Reference Guide

25 Dell EMC Ready Solutions for AI Deep Learning with NVIDIA | v1.0
Figure 12: The profiled disk throughput with InsightIQ when running Resnet50 with Isilon
To better understand the underlying storage system, the Isilon storage I/O performance was profiled using Isilon
InsightIQ while training the model. The Isilon InsightIQ was described in 2.5. Only the Isilon storage with
TFRecords dataset was profiled since all storage systems displayed similar performance and the lessons from
one profiling exercise should be broadly applicable for this use case. Figure 12 shows an example of InsightIQ
snapshot of the disk throughput when running Resnet50. The disk throughput in the figure is decreasing
because more data were cached in Isilon memory. The full disk profiling data for AlexNet, Resnet50, and
VGG16 are shown in Table 7. The training performances are also added in the table for validation. Take
Resnet50 for example, the training performance is 2,940 images/sec. The average size of each image is 0.113
MB (the total training images size is 1,448,283,629,516 bytes, divided by 12811670 image files), so the
expected disk throughput is 2,940 images/sec * 0.113 MB * 8 b/B = 2,658 Mb/s which matches the actual disk
throughput 2,680 Mb/s. The same conclusion also applies to AlexNet and VGG16 neural networks.
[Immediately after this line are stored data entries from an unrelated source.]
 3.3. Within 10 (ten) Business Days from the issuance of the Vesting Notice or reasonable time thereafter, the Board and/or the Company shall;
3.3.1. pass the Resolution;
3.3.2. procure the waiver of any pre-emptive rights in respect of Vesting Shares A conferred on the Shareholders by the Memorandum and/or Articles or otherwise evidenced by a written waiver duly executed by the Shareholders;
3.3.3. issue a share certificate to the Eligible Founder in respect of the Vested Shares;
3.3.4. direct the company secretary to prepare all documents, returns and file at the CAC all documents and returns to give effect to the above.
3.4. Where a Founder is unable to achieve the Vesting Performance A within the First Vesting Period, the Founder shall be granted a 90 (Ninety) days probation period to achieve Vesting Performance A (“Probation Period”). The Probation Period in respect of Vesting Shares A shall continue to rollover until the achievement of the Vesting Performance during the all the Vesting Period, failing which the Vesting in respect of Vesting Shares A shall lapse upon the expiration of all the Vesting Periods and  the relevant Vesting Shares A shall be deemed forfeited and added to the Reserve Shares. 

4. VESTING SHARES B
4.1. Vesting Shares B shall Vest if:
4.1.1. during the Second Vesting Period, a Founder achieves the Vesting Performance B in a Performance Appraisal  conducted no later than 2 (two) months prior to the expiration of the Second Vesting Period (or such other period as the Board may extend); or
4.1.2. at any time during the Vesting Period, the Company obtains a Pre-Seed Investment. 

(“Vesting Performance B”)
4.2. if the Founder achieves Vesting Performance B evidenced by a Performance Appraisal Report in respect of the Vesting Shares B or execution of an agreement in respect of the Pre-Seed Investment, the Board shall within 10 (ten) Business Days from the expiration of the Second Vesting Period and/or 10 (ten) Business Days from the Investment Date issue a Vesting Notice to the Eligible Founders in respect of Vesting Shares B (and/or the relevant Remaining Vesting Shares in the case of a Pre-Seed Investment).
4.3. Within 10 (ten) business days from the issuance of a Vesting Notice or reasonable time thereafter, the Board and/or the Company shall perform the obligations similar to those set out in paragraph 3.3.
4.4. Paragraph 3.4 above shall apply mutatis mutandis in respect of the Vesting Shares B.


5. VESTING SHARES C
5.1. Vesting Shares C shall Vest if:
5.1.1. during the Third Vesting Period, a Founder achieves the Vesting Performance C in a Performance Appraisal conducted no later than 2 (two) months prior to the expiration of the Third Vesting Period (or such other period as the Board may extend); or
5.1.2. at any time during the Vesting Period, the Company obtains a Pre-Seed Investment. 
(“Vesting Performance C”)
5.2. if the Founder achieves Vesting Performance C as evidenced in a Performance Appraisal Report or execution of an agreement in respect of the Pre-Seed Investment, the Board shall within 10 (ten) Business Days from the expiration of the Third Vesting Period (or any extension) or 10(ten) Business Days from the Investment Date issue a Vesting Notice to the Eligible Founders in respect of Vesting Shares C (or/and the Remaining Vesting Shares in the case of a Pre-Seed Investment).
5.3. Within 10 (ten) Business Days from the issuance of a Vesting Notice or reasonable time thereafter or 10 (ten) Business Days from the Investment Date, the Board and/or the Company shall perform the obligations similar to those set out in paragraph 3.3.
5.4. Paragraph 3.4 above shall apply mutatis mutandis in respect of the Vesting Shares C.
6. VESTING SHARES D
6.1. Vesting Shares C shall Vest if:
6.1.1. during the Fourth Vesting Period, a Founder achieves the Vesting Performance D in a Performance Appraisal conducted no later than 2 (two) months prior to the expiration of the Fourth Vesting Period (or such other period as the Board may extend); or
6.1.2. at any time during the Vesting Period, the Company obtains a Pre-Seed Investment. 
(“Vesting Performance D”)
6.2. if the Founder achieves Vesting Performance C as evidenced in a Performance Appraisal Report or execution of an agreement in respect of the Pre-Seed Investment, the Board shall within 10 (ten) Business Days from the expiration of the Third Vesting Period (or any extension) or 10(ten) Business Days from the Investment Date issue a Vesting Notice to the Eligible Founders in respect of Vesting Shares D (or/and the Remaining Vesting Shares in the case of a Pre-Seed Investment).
Table 7: The disk metrics in Isilon F800 with single compute node
AlexNet Resnet50 VGG16
Average Disk Operation Size (MB) 8.61 9.17 8.81
Disk Read IOPS (K/s) 344 212 111
Disk Throughput (Mb/s) 6370 2680 1440
Training Performance (Images/sec)
7095 2940 1590
Figure 13 illustrates the CPU utilization, memory usage and GPU utilization on one compute node, and the
network and disk throughput on Isilon F800 when running Resnet50 FP16 training with 10 times ILSVRC2012
TFRecords dataset. The training speed keeps 2,940 images/sec throughout the whole training time.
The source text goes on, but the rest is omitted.